_YOUR TASK_
Please state in a single number how many lines of the entries below include the word "enumerate".

_DATA_
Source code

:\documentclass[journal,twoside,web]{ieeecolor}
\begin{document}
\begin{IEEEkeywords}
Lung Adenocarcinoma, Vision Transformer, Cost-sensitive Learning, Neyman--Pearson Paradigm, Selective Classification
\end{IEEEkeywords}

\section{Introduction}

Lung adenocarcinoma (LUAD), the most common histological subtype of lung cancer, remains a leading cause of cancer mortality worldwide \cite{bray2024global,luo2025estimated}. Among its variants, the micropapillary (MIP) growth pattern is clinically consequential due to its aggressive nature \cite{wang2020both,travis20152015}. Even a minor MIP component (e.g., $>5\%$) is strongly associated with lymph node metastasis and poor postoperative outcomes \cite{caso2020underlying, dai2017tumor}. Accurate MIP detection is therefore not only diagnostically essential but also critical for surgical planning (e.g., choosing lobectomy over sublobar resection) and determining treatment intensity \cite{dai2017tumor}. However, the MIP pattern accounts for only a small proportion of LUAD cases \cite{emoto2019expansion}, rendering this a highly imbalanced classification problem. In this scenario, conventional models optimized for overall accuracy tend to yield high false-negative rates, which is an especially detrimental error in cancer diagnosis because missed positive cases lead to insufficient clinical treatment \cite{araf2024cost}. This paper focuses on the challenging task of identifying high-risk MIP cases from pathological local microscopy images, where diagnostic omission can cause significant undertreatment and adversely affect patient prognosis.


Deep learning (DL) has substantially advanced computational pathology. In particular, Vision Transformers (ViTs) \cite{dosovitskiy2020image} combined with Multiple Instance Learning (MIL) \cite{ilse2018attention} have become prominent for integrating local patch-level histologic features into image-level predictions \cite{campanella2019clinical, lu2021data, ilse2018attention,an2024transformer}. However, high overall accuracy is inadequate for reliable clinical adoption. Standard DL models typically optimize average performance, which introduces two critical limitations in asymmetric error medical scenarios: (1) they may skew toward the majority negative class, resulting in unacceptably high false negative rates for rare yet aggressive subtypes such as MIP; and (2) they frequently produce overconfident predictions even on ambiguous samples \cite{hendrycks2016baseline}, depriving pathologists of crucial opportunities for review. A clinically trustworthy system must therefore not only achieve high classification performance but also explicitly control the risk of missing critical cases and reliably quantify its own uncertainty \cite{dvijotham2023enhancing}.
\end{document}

---

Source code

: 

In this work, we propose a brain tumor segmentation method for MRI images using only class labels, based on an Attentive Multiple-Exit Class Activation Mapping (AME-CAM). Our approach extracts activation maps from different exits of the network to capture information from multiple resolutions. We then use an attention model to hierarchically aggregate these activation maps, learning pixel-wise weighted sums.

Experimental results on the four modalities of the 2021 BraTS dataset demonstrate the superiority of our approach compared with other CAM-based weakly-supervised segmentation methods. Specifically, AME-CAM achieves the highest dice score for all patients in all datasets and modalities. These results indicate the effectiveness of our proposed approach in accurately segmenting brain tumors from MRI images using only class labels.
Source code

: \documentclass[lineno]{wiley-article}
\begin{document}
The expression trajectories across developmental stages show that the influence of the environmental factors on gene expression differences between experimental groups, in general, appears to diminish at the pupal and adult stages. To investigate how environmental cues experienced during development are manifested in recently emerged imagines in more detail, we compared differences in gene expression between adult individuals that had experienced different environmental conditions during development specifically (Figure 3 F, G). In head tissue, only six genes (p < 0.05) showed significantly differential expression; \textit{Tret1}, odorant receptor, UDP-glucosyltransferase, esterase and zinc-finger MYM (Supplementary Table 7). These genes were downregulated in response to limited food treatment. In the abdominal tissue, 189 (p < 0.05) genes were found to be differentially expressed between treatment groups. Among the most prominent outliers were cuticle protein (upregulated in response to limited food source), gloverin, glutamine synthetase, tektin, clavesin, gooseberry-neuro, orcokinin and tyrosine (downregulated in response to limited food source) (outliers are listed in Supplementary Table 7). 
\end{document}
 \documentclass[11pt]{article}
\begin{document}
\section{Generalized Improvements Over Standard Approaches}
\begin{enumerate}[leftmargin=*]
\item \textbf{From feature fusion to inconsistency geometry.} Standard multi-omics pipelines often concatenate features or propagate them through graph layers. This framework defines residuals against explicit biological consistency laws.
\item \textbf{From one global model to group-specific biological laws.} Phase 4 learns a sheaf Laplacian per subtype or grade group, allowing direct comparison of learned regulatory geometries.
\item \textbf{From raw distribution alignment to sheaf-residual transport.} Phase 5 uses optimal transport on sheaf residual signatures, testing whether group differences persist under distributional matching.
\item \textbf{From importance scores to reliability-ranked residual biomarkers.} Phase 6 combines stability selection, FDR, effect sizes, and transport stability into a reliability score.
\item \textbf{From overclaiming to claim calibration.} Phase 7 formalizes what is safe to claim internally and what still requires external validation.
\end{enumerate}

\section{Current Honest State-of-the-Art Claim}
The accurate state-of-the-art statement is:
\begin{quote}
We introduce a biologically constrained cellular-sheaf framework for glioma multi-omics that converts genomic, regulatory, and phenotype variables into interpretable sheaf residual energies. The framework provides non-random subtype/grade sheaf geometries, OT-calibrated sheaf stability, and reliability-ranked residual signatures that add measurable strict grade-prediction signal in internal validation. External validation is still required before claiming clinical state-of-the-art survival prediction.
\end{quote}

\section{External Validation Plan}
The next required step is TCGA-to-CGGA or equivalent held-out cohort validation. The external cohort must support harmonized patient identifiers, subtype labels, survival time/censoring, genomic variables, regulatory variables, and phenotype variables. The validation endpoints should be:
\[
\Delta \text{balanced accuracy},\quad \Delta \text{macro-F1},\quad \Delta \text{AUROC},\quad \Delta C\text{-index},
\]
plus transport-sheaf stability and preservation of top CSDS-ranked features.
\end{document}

_EXERCISE RESPONSE_
2